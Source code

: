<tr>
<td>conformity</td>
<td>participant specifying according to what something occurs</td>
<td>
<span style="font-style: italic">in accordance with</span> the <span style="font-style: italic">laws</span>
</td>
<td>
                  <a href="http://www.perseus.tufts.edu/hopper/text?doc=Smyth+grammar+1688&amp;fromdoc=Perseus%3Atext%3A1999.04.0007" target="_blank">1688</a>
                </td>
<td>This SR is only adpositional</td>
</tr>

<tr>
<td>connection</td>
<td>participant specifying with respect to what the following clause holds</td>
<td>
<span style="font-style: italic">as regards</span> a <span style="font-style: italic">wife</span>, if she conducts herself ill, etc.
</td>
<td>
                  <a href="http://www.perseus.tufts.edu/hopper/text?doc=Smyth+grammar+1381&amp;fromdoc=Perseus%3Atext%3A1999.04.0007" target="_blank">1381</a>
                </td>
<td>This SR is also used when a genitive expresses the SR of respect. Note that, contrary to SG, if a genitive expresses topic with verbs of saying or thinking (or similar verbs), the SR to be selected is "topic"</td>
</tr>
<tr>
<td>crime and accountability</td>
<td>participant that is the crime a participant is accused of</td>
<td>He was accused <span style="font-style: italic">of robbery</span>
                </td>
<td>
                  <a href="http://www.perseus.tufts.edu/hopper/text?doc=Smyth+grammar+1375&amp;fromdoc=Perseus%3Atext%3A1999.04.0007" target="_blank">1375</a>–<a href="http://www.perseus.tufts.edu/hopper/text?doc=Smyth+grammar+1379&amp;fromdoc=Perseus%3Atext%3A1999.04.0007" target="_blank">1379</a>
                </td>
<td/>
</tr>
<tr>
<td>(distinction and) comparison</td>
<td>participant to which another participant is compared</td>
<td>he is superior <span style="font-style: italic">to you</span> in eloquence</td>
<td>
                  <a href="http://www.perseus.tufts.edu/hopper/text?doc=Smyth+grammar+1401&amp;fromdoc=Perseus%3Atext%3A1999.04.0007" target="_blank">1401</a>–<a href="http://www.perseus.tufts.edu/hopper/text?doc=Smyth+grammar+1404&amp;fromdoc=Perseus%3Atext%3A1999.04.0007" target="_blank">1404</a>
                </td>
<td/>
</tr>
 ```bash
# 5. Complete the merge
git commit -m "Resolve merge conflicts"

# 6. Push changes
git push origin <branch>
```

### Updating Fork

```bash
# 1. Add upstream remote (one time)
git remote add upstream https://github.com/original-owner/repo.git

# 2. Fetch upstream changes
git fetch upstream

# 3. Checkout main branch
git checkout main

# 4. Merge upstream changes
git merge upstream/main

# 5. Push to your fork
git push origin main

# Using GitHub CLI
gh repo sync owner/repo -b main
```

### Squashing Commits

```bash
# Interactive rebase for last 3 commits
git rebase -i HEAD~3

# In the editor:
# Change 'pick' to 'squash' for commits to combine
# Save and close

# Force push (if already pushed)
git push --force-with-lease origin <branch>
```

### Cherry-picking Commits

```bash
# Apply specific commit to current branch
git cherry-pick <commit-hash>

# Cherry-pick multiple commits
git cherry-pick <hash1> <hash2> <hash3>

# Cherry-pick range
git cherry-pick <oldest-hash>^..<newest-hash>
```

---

☆ ☆ ☆ ☆ ☆ ☆ ☆

■ **What you need to do**
Say how many lines in this listing hold the string "repo", giving the count and nothing more.

■ **Written answer**
2